Sin lugar a dudas, la escultura, la instalación y el videoarte, con sus posibles combinaciones, fueron los grandes protagonistas del “Morera”, de ahí que en esta reseña vuelva a él para dejar constancia de aquellas obras significativas por su calidad formal y conceptual.
La primera gran línea temática apreciable en el salón busca reflejar de alguna manera los necesarios procesos de cambio que han caracterizado o estremecen hoy al proyecto social cubano. En este sentido destaca la pieza Mutatis mutandi, de Luis Rey Yero, compuesta por tres panes en diferentes estados de descomposición que reposan sobre pedestales triangulares de color rojo, blanco y azul. Es esta una sencilla escultura que mucho debe a las técnicas del object tourvé o ready made introducidas a principios del siglo XX; sin embargo, es en el mensaje que intenta transmitir donde radica su mayor riqueza, signada por el interés del autor en recordarnos que nada es estático y, tarde o temprano, las cosas cambian.
A este apartado también se adscribe la video-instalación El dulce hábito de hablar, de Mailén Fonseca Ramos, quien decidió dar voz a la caña de azúcar, recurso natural que, si bien protagonizó durante décadas el desarrollo industrial de nuestro país, actualmente ha pasado a un segundo o tercer plano en comparación con otros filones económicos como el turismo y la exportación de servicios.
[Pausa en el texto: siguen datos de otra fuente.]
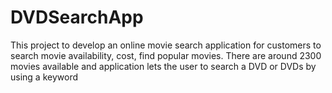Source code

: # DVDSearchApp
This project to develop an online movie search application for customers to search movie availability, cost, find popular movies. There are around 2300 movies available and application lets the user to search a DVD or DVDs by using a keyword
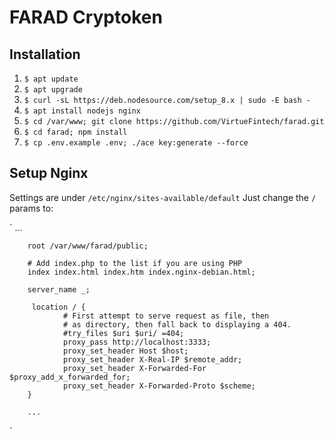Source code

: # FARAD Cryptoken

## Installation

1. `$ apt update`
2. `$ apt upgrade`
3. `$ curl -sL https://deb.nodesource.com/setup_8.x | sudo -E bash -`
4. `$ apt install nodejs nginx`
5. `$ cd /var/www; git clone https://github.com/VirtueFintech/farad.git`
6. `$ cd farad; npm install`
7. `$ cp .env.example .env; ./ace key:generate --force`

## Setup Nginx

Settings are under `/etc/nginx/sites-available/default`
Just change the `/` params to:

`
		...

        root /var/www/farad/public;

        # Add index.php to the list if you are using PHP
        index index.html index.htm index.nginx-debian.html;

        server_name _;

         location / {
                # First attempt to serve request as file, then
                # as directory, then fall back to displaying a 404.
                #try_files $uri $uri/ =404;
                proxy_pass http://localhost:3333;
                proxy_set_header Host $host;
                proxy_set_header X-Real-IP $remote_addr;
                proxy_set_header X-Forwarded-For $proxy_add_x_forwarded_for;
                proxy_set_header X-Forwarded-Proto $scheme;
        }

        ...
         
`         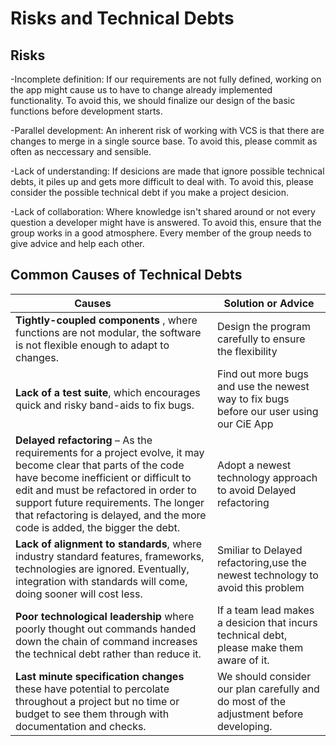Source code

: Risks and Technical Debts
=========================
## Risks
-Incomplete definition: If our requirements are not fully defined, working on the app might cause us to have to change already implemented functionality. To avoid this, we should finalize our design of the basic functions before development starts.

-Parallel development: An inherent risk of working with VCS is that there are changes to merge in a single source base. To avoid this, please commit as often as neccessary and sensible.

-Lack of understanding: If desicions are made that ignore possible technical debts, it piles up and gets more difficult to deal with. To avoid this, please consider the possible technical debt if you make a project desicion.

-Lack of collaboration: Where knowledge isn't shared around or not every question a developer might have is answered. To avoid this, ensure that the group works in a good atmosphere. Every member of the group needs to give advice and help each other.

## Common Causes of Technical Debts
|Causes               |Solution or Advice|
| ------------------- |----------------------|
|**Tightly-coupled components** , where functions are not modular, the software is not flexible enough to adapt to changes.|Design the program carefully to ensure the flexibility |Using modular design to ensure the flexibility of the program|
|**Lack of a test suite**, which encourages quick and risky band-aids to fix bugs.|Find out more bugs and use the newest way to fix bugs before our user using our CiE App|
|**Delayed refactoring** – As the requirements for a project evolve, it may become clear that parts of the code have become inefficient or difficult to edit and must be refactored in order to support future requirements. The longer that refactoring is delayed, and the more code is added, the bigger the debt.|Adopt a newest technology approach to avoid Delayed refactoring|
|**Lack of alignment to standards**, where industry standard features, frameworks, technologies are ignored. Eventually, integration with standards will come, doing sooner will cost less.|Smiliar to Delayed refactoring,use the newest technology to avoid this problem|
|**Poor technological leadership** where poorly thought out commands handed down the chain of command increases the technical debt rather than reduce it.|If a team lead makes a desicion that incurs technical debt, please make them aware of it.|
|**Last minute specification changes** these have potential to percolate throughout a project but no time or budget to see them through with documentation and checks.|We should consider our plan carefully and do most of the adjustment before developing.|

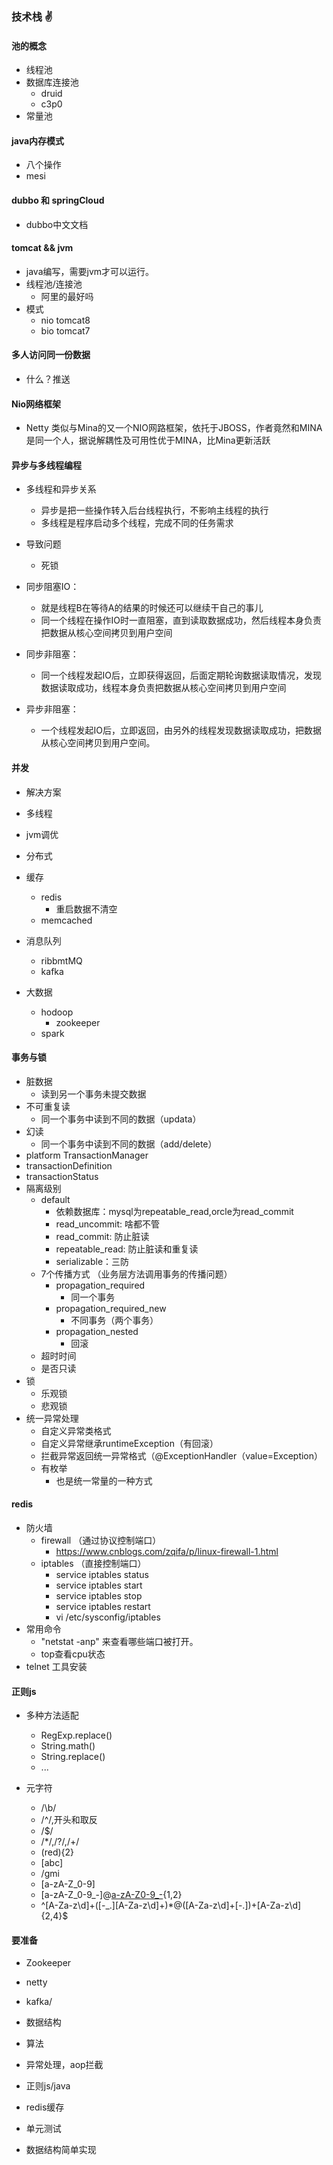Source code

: ### 技术栈 :v:

#### 池的概念

* 线程池
* 数据库连接池
  * druid
  * c3p0
* 常量池

#### java内存模式

* 八个操作
* mesi

#### dubbo 和 springCloud

* dubbo中文文档

#### tomcat && jvm

- java编写，需要jvm才可以运行。
- 线程池/连接池
  * 阿里的最好吗
- 模式
  * nio 	tomcat8
  * bio   tomcat7

#### 多人访问同一份数据

* 什么？推送

#### Nio网络框架

* Netty 类似与Mina的又一个NIO网路框架，依托于JBOSS，作者竟然和MINA是同一个人，据说解耦性及可用性优于MINA，比Mina更新活跃 

#### 异步与多线程编程 

* 多线程和异步关系
  * 异步是把一些操作转入后台线程执行，不影响主线程的执行
  * 多线程是程序启动多个线程，完成不同的任务需求 
* 导致问题
  * 死锁

* 同步阻塞IO：

  - 就是线程B在等待A的结果的时候还可以继续干自己的事儿
  - 同一个线程在操作IO时一直阻塞，直到读取数据成功，然后线程本身负责把数据从核心空间拷贝到用户空间

* 同步非阻塞：
  * 同一个线程发起IO后，立即获得返回，后面定期轮询数据读取情况，发现数据读取成功，线程本身负责把数据从核心空间拷贝到用户空间

* 异步非阻塞：
  * 一个线程发起IO后，立即返回，由另外的线程发现数据读取成功，把数据从核心空间拷贝到用户空间。

#### 并发

* 解决方案

* 多线程
* jvm调优
* 分布式
* 缓存

  * redis
    * 重启数据不清空
  * memcached
* 消息队列

  * ribbmtMQ 
  * kafka
* 大数据

  * hodoop
    * zookeeper
  * spark

#### 事务与锁

* 脏数据
  * 读到另一个事务未提交数据
* 不可重复读
  * 同一个事务中读到不同的数据（updata）
* 幻读
  * 同一个事务中读到不同的数据（add/delete）
* platform TransactionManager
* transactionDefinition
* transactionStatus
* 隔离级别
  * default
    * 依赖数据库：mysql为repeatable_read,orcle为read_commit
    * read_uncommit: 啥都不管
    * read_commit: 防止脏读
    * repeatable_read: 防止脏读和重复读
    * serializable：三防
  * 7个传播方式 （业务层方法调用事务的传播问题）
    * propagation_required
      * 同一个事务
    * propagation_required_new
      * 不同事务（两个事务）
    * propagation_nested
      * 回滚
  * 超时时间
  * 是否只读
* 锁
  * 乐观锁
  * 悲观锁
* 统一异常处理
  * 自定义异常类格式
  * 自定义异常继承runtimeException（有回滚）
  * 拦截异常返回统一异常格式（@ExceptionHandler（value=Exception）
  * 有枚举
    * 也是统一常量的一种方式

#### redis

* 防火墙
  * firewall （通过协议控制端口）
    * https://www.cnblogs.com/zqifa/p/linux-firewall-1.html
  * iptables  （直接控制端口）
    * service iptables status
    * service iptables start
    * service iptables stop
    * service iptables restart
    *  vi /etc/sysconfig/iptables
* 常用命令
  * "netstat -anp" 来查看哪些端口被打开。 
  * top查看cpu状态
* telnet 工具安装

#### 正则js

* 多种方法适配
  * RegExp.replace()
  * String.math()
  * String.replace()
  * ...

* 元字符
  * /\b/
  * /^/,开头和取反
  * /$/
  * /*/,/?/,/+/
  * (red){2}
  * [abc]
  * /gmi
  * [a-zA-Z_0-9]
  * [a-zA-Z_0-9_-]@[a-zA-Z0-9_-](\.[a-zA-Z0-9_-]{2,3}){1,2}
  * ^[A-Za-z\d]+([-_.][A-Za-z\d]+)*@([A-Za-z\d]+[-.])+[A-Za-z\d]{2,4}$

#### 要准备

* Zookeeper

* netty

* kafka/

* 数据结构

* 算法 

* 异常处理，aop拦截

* 正则js/java

* redis缓存

* 单元测试

* 数据结构简单实现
Muchas veces el arte contemporáneo solo busca provocar una sensación o despertar ideas en el espectador. Más que comprenderla, a la obra hay que sentirla, o quizás percibirla más allá de lo fáctico, o sea: del objeto mismo. En este sentido destacan Estalactitas, de Mayday Machado Martínez, y Puente, de Ernesto Pérez del Río. La primera, una vez circunscrita dentro del discurso de género, remite al desgaste propio de las mujeres en un espacio social que puede ser agresivo o demasiado exigente para ellas. A la vez, el constante goteo de esos senos de hielo, efímeros por naturaleza, se convierte en un llamado de atención al espectador, que solo repara en ellos al sentir el agua cayéndole sobre la cabeza.
En cambio, Puente destaca por su carácter más performático, si bien es el público el encargado de completar la obra al caminar por encima de los lienzos en blanco que le cortan el paso y, ¿quién sabe?, tal vez el acto mismo de agredir el níveo soporte le induzca a reflexionar sobre la forma en que hoy las instituciones culturales valoran el trabajo de los artistas comprometidos con una producción simbólica contemporánea y sincera.
Lo escultórico en el sentido más tradicional está representado en La línea del horizonte, Ideología, Buena fe y Shock, piezas ejecutadas respectivamente por Osley Ponce Iznaga, Darel Martínez Pacheco, Alexander Hernández Chang y Leiser Sosa González. La primera sobresale por su marcado lirismo y exquisita factura, mientras que la segunda remite al profundo legado político e intelectual, a veces ignorado o poco conocido, de José Martí, ese “misterio” que aún nos acompaña, parafraseando a José Lezama Lima. Por su parte, veo en el florido micrófono de Chang una suerte de alegoría a las ventajas de la comunicación humana, y en el enorme cohete de Leiser proyectado contra el cemento, esas frustradas ansias de vuelo, esos sueños truncos de una infancia irremediablemente perdida que ha cedido paso a los crueles avatares de la adultez. Con respecto a esta última pieza, y en el reverso de la moneda, encontramos Fragmento de una trayectoria, de José Alberto Rodríguez Ávila, video-instalación centrada en el viaje y sus posibles destinos como metáfora de la existencia.
¿Marca este “Morera” un renacer de la escultura espirituana? ¿Los nuevos medios tienen algo más que aportar al desarrollo de las artes plásticas yayaberas? ¿Finalmente el tan mencionado neoconceptualismo hace mellas en la producción simbólica del patio? He aquí preguntas que solo el tiempo podrá contestar. Por ahora, elogio que lo tridimensional se haya robado el show, y eso, en comparación con las ediciones más recientes del evento, es un verdadero logro.